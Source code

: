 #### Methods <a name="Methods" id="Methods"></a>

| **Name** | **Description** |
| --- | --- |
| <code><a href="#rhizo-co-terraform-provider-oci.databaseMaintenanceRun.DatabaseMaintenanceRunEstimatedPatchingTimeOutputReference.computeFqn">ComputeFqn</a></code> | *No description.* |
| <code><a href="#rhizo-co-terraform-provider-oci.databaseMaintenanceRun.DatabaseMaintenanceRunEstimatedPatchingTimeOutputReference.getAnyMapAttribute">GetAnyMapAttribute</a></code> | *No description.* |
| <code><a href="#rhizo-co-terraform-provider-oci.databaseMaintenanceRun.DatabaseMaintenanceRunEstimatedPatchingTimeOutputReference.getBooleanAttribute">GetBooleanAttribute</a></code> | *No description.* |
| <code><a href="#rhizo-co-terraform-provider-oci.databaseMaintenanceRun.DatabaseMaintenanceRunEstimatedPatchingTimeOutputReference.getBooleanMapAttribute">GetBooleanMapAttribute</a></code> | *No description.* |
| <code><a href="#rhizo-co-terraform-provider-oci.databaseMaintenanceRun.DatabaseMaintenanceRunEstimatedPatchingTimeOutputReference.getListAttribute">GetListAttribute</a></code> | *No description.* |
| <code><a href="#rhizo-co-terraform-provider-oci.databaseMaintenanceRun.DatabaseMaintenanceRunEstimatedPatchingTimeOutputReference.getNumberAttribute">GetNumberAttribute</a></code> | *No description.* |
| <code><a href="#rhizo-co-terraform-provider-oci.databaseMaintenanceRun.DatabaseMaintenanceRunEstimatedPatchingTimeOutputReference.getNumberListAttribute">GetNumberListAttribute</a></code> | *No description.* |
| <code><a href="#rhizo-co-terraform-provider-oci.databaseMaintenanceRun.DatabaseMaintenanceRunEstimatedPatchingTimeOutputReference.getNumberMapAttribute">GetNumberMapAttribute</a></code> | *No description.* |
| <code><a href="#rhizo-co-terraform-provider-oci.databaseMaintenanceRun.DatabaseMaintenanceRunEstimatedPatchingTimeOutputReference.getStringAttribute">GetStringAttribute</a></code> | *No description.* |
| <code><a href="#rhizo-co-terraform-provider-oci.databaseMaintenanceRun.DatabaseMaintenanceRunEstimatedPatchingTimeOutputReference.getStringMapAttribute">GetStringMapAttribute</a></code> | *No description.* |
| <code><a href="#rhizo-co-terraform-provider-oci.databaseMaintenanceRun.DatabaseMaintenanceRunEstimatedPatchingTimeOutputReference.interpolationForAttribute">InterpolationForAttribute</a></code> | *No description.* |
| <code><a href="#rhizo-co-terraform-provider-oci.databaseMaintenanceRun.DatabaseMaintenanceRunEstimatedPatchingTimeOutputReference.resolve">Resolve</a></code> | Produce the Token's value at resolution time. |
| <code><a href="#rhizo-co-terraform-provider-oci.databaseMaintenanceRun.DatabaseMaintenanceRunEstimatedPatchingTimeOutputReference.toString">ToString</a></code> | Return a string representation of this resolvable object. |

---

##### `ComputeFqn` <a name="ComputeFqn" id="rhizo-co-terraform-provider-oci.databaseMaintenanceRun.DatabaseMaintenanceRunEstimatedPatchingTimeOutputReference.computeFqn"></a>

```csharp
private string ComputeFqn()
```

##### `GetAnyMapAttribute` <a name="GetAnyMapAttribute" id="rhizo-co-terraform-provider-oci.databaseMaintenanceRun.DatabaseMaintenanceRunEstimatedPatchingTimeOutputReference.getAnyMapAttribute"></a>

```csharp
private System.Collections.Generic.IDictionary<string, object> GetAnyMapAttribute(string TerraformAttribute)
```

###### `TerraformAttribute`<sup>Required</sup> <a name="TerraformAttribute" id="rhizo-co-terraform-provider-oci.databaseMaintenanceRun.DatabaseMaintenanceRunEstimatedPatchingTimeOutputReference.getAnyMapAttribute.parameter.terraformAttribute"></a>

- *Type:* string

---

§ **Brief**:
Give back the data exactly, with no line dropped.

§ **Exercise response**:
Source code

: #### Methods <a name="Methods" id="Methods"></a>

| **Name** | **Description** |
| --- | --- |
| <code><a href="#rhizo-co-terraform-provider-oci.databaseMaintenanceRun.DatabaseMaintenanceRunEstimatedPatchingTimeOutputReference.computeFqn">ComputeFqn</a></code> | *No description.* |
| <code><a href="#rhizo-co-terraform-provider-oci.databaseMaintenanceRun.DatabaseMaintenanceRunEstimatedPatchingTimeOutputReference.getAnyMapAttribute">GetAnyMapAttribute</a></code> | *No description.* |
| <code><a href="#rhizo-co-terraform-provider-oci.databaseMaintenanceRun.DatabaseMaintenanceRunEstimatedPatchingTimeOutputReference.getBooleanAttribute">GetBooleanAttribute</a></code> | *No description.* |
| <code><a href="#rhizo-co-terraform-provider-oci.databaseMaintenanceRun.DatabaseMaintenanceRunEstimatedPatchingTimeOutputReference.getBooleanMapAttribute">GetBooleanMapAttribute</a></code> | *No description.* |
| <code><a href="#rhizo-co-terraform-provider-oci.databaseMaintenanceRun.DatabaseMaintenanceRunEstimatedPatchingTimeOutputReference.getListAttribute">GetListAttribute</a></code> | *No description.* |
| <code><a href="#rhizo-co-terraform-provider-oci.databaseMaintenanceRun.DatabaseMaintenanceRunEstimatedPatchingTimeOutputReference.getNumberAttribute">GetNumberAttribute</a></code> | *No description.* |
| <code><a href="#rhizo-co-terraform-provider-oci.databaseMaintenanceRun.DatabaseMaintenanceRunEstimatedPatchingTimeOutputReference.getNumberListAttribute">GetNumberListAttribute</a></code> | *No description.* |
| <code><a href="#rhizo-co-terraform-provider-oci.databaseMaintenanceRun.DatabaseMaintenanceRunEstimatedPatchingTimeOutputReference.getNumberMapAttribute">GetNumberMapAttribute</a></code> | *No description.* |
| <code><a href="#rhizo-co-terraform-provider-oci.databaseMaintenanceRun.DatabaseMaintenanceRunEstimatedPatchingTimeOutputReference.getStringAttribute">GetStringAttribute</a></code> | *No description.* |
| <code><a href="#rhizo-co-terraform-provider-oci.databaseMaintenanceRun.DatabaseMaintenanceRunEstimatedPatchingTimeOutputReference.getStringMapAttribute">GetStringMapAttribute</a></code> | *No description.* |
| <code><a href="#rhizo-co-terraform-provider-oci.databaseMaintenanceRun.DatabaseMaintenanceRunEstimatedPatchingTimeOutputReference.interpolationForAttribute">InterpolationForAttribute</a></code> | *No description.* |
| <code><a href="#rhizo-co-terraform-provider-oci.databaseMaintenanceRun.DatabaseMaintenanceRunEstimatedPatchingTimeOutputReference.resolve">Resolve</a></code> | Produce the Token's value at resolution time. |
| <code><a href="#rhizo-co-terraform-provider-oci.databaseMaintenanceRun.DatabaseMaintenanceRunEstimatedPatchingTimeOutputReference.toString">ToString</a></code> | Return a string representation of this resolvable object. |

---

##### `ComputeFqn` <a name="ComputeFqn" id="rhizo-co-terraform-provider-oci.databaseMaintenanceRun.DatabaseMaintenanceRunEstimatedPatchingTimeOutputReference.computeFqn"></a>

```csharp
private string ComputeFqn()
```

##### `GetAnyMapAttribute` <a name="GetAnyMapAttribute" id="rhizo-co-terraform-provider-oci.databaseMaintenanceRun.DatabaseMaintenanceRunEstimatedPatchingTimeOutputReference.getAnyMapAttribute"></a>

```csharp
private System.Collections.Generic.IDictionary<string, object> GetAnyMapAttribute(string TerraformAttribute)
```

###### `TerraformAttribute`<sup>Required</sup> <a name="TerraformAttribute" id="rhizo-co-terraform-provider-oci.databaseMaintenanceRun.DatabaseMaintenanceRunEstimatedPatchingTimeOutputReference.getAnyMapAttribute.parameter.terraformAttribute"></a>

- *Type:* string

---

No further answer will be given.